• _Try it_: Word for word, copy out every line of the records, omitting each picture.

• _Dataset entries_:
..........

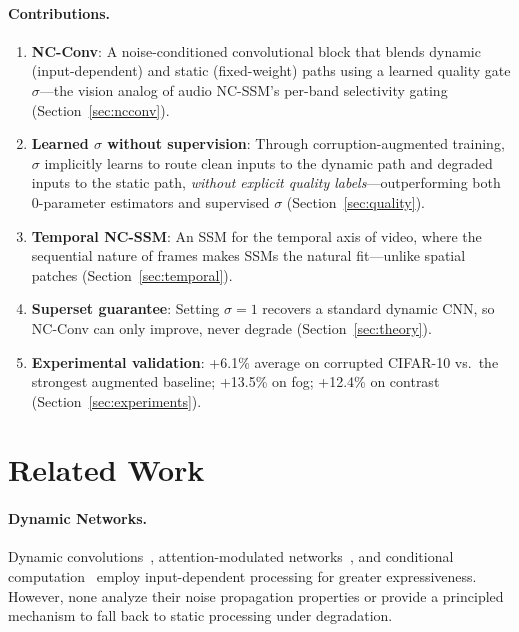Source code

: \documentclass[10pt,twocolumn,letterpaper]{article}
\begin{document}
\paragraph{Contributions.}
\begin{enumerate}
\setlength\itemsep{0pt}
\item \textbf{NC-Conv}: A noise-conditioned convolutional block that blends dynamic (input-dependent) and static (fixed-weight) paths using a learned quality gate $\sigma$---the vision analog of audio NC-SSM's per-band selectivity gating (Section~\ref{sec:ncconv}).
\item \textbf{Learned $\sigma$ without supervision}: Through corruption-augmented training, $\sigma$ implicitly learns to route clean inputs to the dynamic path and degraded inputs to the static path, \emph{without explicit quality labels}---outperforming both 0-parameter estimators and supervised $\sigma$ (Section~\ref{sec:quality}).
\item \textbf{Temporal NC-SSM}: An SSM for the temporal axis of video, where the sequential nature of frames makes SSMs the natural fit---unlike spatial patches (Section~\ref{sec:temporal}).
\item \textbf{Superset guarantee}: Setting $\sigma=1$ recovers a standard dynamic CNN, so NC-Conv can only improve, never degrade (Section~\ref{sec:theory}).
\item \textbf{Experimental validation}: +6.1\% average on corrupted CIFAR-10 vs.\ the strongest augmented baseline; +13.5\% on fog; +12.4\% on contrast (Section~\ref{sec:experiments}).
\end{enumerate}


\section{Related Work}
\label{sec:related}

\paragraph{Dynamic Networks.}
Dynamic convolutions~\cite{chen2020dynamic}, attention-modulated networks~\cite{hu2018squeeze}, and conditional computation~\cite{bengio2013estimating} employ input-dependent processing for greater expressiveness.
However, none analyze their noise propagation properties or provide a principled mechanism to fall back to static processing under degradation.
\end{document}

..........

• _Response_:
Source code

: \documentclass[10pt,twocolumn,letterpaper]{article}
\begin{document}
\paragraph{Contributions.}
\begin{enumerate}
\setlength\itemsep{0pt}
\item \textbf{NC-Conv}: A noise-conditioned convolutional block that blends dynamic (input-dependent) and static (fixed-weight) paths using a learned quality gate $\sigma$---the vision analog of audio NC-SSM's per-band selectivity gating (Section~\ref{sec:ncconv}).
\item \textbf{Learned $\sigma$ without supervision}: Through corruption-augmented training, $\sigma$ implicitly learns to route clean inputs to the dynamic path and degraded inputs to the static path, \emph{without explicit quality labels}---outperforming both 0-parameter estimators and supervised $\sigma$ (Section~\ref{sec:quality}).
\item \textbf{Temporal NC-SSM}: An SSM for the temporal axis of video, where the sequential nature of frames makes SSMs the natural fit---unlike spatial patches (Section~\ref{sec:temporal}).
\item \textbf{Superset guarantee}: Setting $\sigma=1$ recovers a standard dynamic CNN, so NC-Conv can only improve, never degrade (Section~\ref{sec:theory}).
\item \textbf{Experimental validation}: +6.1\% average on corrupted CIFAR-10 vs.\ the strongest augmented baseline; +13.5\% on fog; +12.4\% on contrast (Section~\ref{sec:experiments}).
\end{enumerate}


\section{Related Work}
\label{sec:related}

\paragraph{Dynamic Networks.}
Dynamic convolutions~\cite{chen2020dynamic}, attention-modulated networks~\cite{hu2018squeeze}, and conditional computation~\cite{bengio2013estimating} employ input-dependent processing for greater expressiveness.
However, none analyze their noise propagation properties or provide a principled mechanism to fall back to static processing under degradation.
\end{document}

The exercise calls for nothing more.